Jakarta, FORTUNE - Langkah mengejutkan kembali diambil Presiden Amerika Serikat (AS), Donald Trump, dalam kebijakan perdagangan internasional. Kali ini, fokusnya tertuju pada potensi pengenaan tarif baru yang luas terhadap impor mineral-mineral penting. Mineral-mineral ini merupakan fondasi bagi berbagai industri modern, mulai dari kendaraan listrik yang sedang naik daun hingga teknologi pertahanan yang vital.
Keputusan ini mengirimkan sinyal kuat dari Washington bahwa pemerintah AS semakin khawatir dengan tingkat ketergantungannya pada Cina dan negara-negara lain dalam rantai pasok mineral strategis. Ketergantungan ini dipandang sebagai ancaman nyata bagi keamanan nasional Amerika Serikat.
“Ketergantungan ini menimbulkan ancaman terhadap stabilitas harga, kesiapan pertahanan, serta daya tahan ekonomi kita,” ujar Trump dalam perintah eksekutifnya yang dirilis Selasa (15/4) seperti dikutip dari laporan Reuters.
Untuk mengkaji lebih lanjut langkah ini, Trump menunjuk Menteri Perdagangan, Howard Lutnick, sebagai pemimpin tinjauan. Tinjauan ini akan didasarkan pada Bagian 232 dari Undang-Undang Ekspansi Perdagangan 1962. Aturan serupa pernah digunakan Trump sebelumnya untuk memberlakukan tarif 25 persen terhadap impor baja dan aluminium pada masa kepemimpinan pertamanya.

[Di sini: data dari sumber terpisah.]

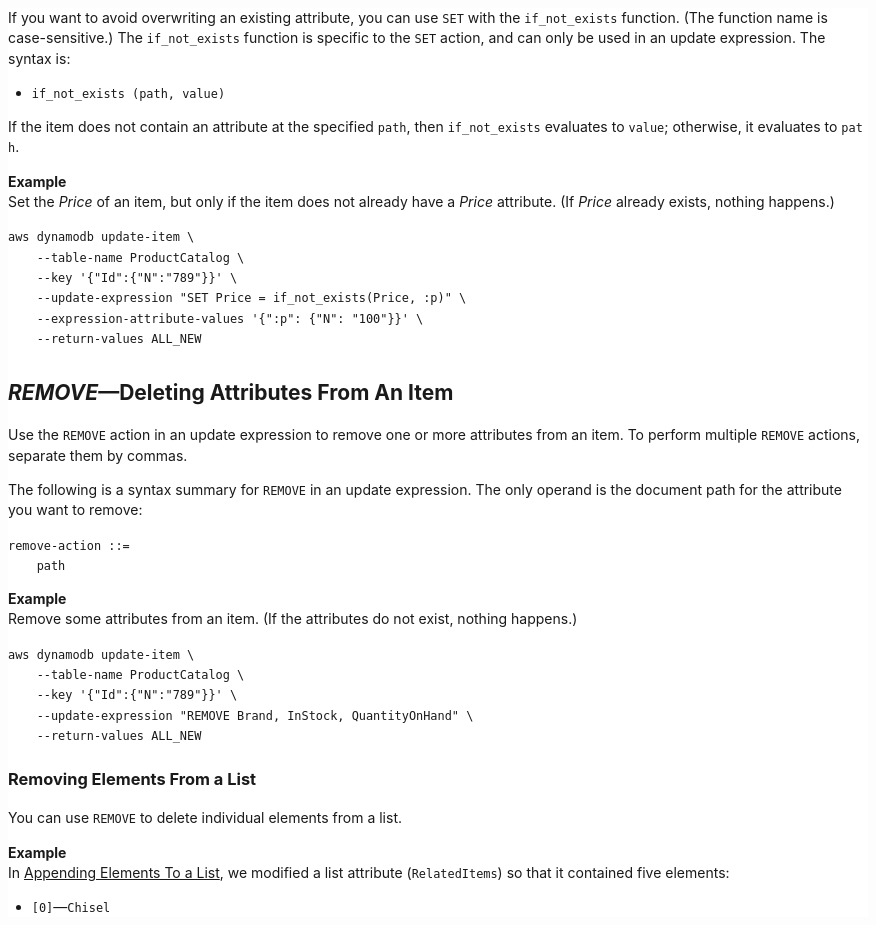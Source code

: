 If you want to avoid overwriting an existing attribute, you can use `SET` with the `if_not_exists` function\. \(The function name is case\-sensitive\.\) The `if_not_exists` function is specific to the `SET` action, and can only be used in an update expression\. The syntax is:

+ `if_not_exists (path, value)`

If the item does not contain an attribute at the specified `path`, then `if_not_exists` evaluates to `value`; otherwise, it evaluates to `path`\. 

**Example**  
Set the *Price* of an item, but only if the item does not already have a *Price* attribute\. \(If *Price* already exists, nothing happens\.\)  

```
aws dynamodb update-item \
    --table-name ProductCatalog \
    --key '{"Id":{"N":"789"}}' \
    --update-expression "SET Price = if_not_exists(Price, :p)" \
    --expression-attribute-values '{":p": {"N": "100"}}' \
    --return-values ALL_NEW
```

## *REMOVE*—Deleting Attributes From An Item<a name="Expressions.UpdateExpressions.REMOVE"></a>

Use the `REMOVE` action in an update expression to remove one or more attributes from an item\. To perform multiple `REMOVE` actions, separate them by commas\.

The following is a syntax summary for `REMOVE` in an update expression\. The only operand is the document path for the attribute you want to remove:

```
remove-action ::=
    path
```

**Example**  
Remove some attributes from an item\. \(If the attributes do not exist, nothing happens\.\)  

```
aws dynamodb update-item \
    --table-name ProductCatalog \
    --key '{"Id":{"N":"789"}}' \
    --update-expression "REMOVE Brand, InStock, QuantityOnHand" \
    --return-values ALL_NEW
```

### Removing Elements From a List<a name="Expressions.UpdateExpressions.REMOVE.RemovingListElements"></a>

You can use `REMOVE` to delete individual elements from a list\.

**Example**  
In [Appending Elements To a List](#Expressions.UpdateExpressions.SET.UpdatingListElements), we modified a list attribute \(`RelatedItems`\) so that it contained five elements:   

+ `[0]`—`Chisel`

Kekhawatiran AS bukannya tanpa alasan. Saat ini, Cina mendominasi produksi global untuk 30 dari 50 jenis mineral yang dianggap krusial oleh Survei Geologi AS. Dalam beberapa bulan terakhir, Beijing juga mengambil langkah membatasi ekspor beberapa komoditas penting, yang memicu kekhawatiran di seluruh dunia terkait potensi kelangkaan bahan baku industri.
Sejumlah mineral strategis menjadi fokus utama dalam tinjauan ini, termasuk kobalt, nikel, tanah jarang, uranium, dan tembaga. Selain menyoroti sisi impor, Trump juga mendorong dilakukannya kajian mendalam terhadap kapasitas domestik AS dalam memproses dan mendaur ulang mineral-mineral tersebut.
“AS hanya memiliki satu tambang nikel aktif, tanpa fasilitas peleburan. Untuk kobalt, bahkan tidak ada tambang ataupun kilang dalam negeri,” demikian laporan Gedung Putih.
Tinjauan ini juga mencakup kemampuan AS dalam memproduksi barang setengah jadi, seperti katoda baterai dan komponen turbin angin, yang sangat dibutuhkan pada era transisi energi bersih.